Int. Fußball

Eduardo Li wurde an die USA ausgeliefert

FIFA übernimmt Verwaltung in Guatemala und Honduras

Eduardo Li wurde an die USA ausgeliefert

Auslieferung an die USA nun vollzogen: Eduardo Li, ehemaliger Präsident des Verbandes von Costa Rica.

Auslieferung an die USA nun vollzogen: Eduardo Li, ehemaliger Präsident des Verbandes von Costa Rica. Getty Images

Seine Auslieferung wurde am 29. September vom Schweizer Bundesamt für Justiz (BJ) verfügt. Eine Beschwerde Lis, die er erst am 11. Dezember zurückgezogen hatte, hatte den Vollzug jedoch verzögert.

Dagegen könnte die Auslieferung des in Zürich festgehaltenen ehemaligen FIFA-Vizepräsidenten Eugenio Figueredo nicht an die USA, sondern an sein Heimatland Uruguay erfolgen. Der 83-Jährige soll gesundheitlich schwer angeschlagen sein. Das BJ bewilligte die vereinfachte Auslieferung an Uruguay, allerdings unter dem Vorbehalt der Frage der Priorität, die auch dem US- Auslieferungsersuchen zuerkannt werden könnte. Figueredo ist ehemaliger Präsident des Kontinentalverbandes für Südamerika CONMEBOL. Ihm wird in den USA vorgeworfen, sein Amt zur persönlichen Bereicherung missbraucht zu haben. Er soll bei der Vergabe von Marketingrechten an ein US-Sportvermarktungsunternehmen Bestechungsgelder in Millionenhöhe entgegengenommen haben.

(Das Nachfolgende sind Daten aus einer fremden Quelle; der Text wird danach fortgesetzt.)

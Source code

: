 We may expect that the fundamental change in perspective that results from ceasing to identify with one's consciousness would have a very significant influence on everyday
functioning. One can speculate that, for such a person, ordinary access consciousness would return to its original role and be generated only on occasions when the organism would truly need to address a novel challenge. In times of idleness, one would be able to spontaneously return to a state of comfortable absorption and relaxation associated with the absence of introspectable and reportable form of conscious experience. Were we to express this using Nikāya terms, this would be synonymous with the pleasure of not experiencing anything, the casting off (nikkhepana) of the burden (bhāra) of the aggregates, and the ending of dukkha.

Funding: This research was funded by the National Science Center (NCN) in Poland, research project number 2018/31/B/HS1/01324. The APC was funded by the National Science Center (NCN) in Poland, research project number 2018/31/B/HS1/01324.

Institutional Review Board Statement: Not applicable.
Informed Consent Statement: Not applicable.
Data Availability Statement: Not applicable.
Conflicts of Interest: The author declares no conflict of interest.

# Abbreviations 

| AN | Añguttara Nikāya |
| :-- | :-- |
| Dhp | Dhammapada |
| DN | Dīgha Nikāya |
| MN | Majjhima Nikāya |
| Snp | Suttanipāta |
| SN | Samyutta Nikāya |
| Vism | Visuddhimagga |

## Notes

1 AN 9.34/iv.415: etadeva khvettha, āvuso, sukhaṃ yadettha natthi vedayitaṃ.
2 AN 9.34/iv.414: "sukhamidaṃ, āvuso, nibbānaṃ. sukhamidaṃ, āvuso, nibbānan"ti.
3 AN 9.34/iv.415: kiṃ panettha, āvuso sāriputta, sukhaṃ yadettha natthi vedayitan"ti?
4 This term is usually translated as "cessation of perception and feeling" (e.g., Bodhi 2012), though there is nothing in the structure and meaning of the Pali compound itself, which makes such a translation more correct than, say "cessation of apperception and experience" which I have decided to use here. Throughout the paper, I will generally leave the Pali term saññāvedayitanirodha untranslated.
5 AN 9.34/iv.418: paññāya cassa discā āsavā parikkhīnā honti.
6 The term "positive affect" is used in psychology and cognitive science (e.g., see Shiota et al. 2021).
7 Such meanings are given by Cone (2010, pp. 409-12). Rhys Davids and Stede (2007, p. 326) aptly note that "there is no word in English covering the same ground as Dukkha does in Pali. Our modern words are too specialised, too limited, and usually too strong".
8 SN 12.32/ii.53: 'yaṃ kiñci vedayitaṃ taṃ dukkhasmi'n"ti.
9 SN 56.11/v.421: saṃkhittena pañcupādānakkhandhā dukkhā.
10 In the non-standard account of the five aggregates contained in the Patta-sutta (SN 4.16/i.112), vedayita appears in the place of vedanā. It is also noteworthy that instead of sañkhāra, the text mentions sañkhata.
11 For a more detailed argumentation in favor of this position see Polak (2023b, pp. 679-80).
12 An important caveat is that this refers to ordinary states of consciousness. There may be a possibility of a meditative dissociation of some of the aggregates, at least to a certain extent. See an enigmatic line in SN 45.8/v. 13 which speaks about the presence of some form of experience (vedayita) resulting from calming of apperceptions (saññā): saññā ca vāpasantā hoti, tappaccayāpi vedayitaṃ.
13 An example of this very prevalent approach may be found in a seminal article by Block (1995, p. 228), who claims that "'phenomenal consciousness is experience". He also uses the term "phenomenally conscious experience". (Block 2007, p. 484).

FIFA führt Geschäfte von Guatemala und Honduras

Unterdessen hat die FIFA bekanntgegeben, dass sie die Fußballverbände von Guatemala und Honduras unter Zwangsverwaltung gestellt hat. Jeweils ein fünfköpfiges Normalisierungskomitee wurde eingesetzt, das bis auf weiteres die Geschäfte in den beiden mittelamerikanischen Verbänden führt. Sie sollen die Statuten der Verbände an die FIFA-Standardstatuten angleichen und Neuwahlen organisieren. Ihr Mandat ist bis zum 30. September kommenden Jahres befristet.

Die bisherigen Präsidenten Brayan Jiménez (Guatemala) und Alfredo Hawit (Honduras) wurden vom US-Justizministerium wegen Korruptionsvorwürfen angeklagt. Während Jiménez auf der Flucht ist, sitzt Hawit in der Schweiz noch in Haft und wehrt sich gegen seine Auslieferung an die USA.